■ Exercise brief: This exercise calls for retyping every line below exactly, with the images omitted.

■ Data supplied:
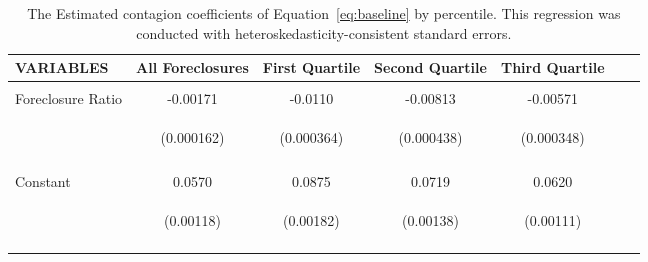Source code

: 
\begin{table}\Tiny\label{table:basic_results}
\begin{centering}
\caption{\Tiny The Estimated contagion coefficients of Equation~\ref{eq:baseline} by percentile. This regression was conducted with heteroskedasticity-consistent standard errors.}

\begin{tabular}{lcccccc} \hline

VARIABLES & All Foreclosures & First Quartile & Second Quartile & Third Quartile \\ \hline
 &    &  &  &  \\
Foreclosure Ratio                 &-0.00171 & -0.0110 & -0.00813&-0.00571 \\
&\begin{footnotesize}\tiny(0.000162)\end{footnotesize} & \begin{footnotesize}\tiny(0.000364)\end{footnotesize} &  \begin{footnotesize}\tiny(0.000438)\end{footnotesize} & 
\begin{footnotesize}\tiny(0.000348)\end{footnotesize} \\
\vspace{4pt}& \begin{footnotesize}\end{footnotesize} & \begin{footnotesize}\end{footnotesize} & \begin{footnotesize}\end{footnotesize} & \begin{footnotesize}\end{footnotesize} \\
Constant                          & 0.0570 &0.0875 &0.0719 &0.0620\\
& \begin{footnotesize}\tiny(0.00118)\end{footnotesize} & 
\begin{footnotesize}\tiny(0.00182)\end{footnotesize} & \begin{footnotesize}\tiny(0.00138)\end{footnotesize} & \begin{footnotesize}\tiny(0.00111)\end{footnotesize}  \\

 &  &  &  &  &  \\
 \hline
\end{tabular}
\end{centering}
\end{table}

■ Reply:
Source code

: 
\begin{table}\Tiny\label{table:basic_results}
\begin{centering}
\caption{\Tiny The Estimated contagion coefficients of Equation~\ref{eq:baseline} by percentile. This regression was conducted with heteroskedasticity-consistent standard errors.}

\begin{tabular}{lcccccc} \hline

VARIABLES & All Foreclosures & First Quartile & Second Quartile & Third Quartile \\ \hline
 &    &  &  &  \\
Foreclosure Ratio                 &-0.00171 & -0.0110 & -0.00813&-0.00571 \\
&\begin{footnotesize}\tiny(0.000162)\end{footnotesize} & \begin{footnotesize}\tiny(0.000364)\end{footnotesize} &  \begin{footnotesize}\tiny(0.000438)\end{footnotesize} & 
\begin{footnotesize}\tiny(0.000348)\end{footnotesize} \\
\vspace{4pt}& \begin{footnotesize}\end{footnotesize} & \begin{footnotesize}\end{footnotesize} & \begin{footnotesize}\end{footnotesize} & \begin{footnotesize}\end{footnotesize} \\
Constant                          & 0.0570 &0.0875 &0.0719 &0.0620\\
& \begin{footnotesize}\tiny(0.00118)\end{footnotesize} & 
\begin{footnotesize}\tiny(0.00182)\end{footnotesize} & \begin{footnotesize}\tiny(0.00138)\end{footnotesize} & \begin{footnotesize}\tiny(0.00111)\end{footnotesize}  \\

 &  &  &  &  &  \\
 \hline
\end{tabular}
\end{centering}
\end{table}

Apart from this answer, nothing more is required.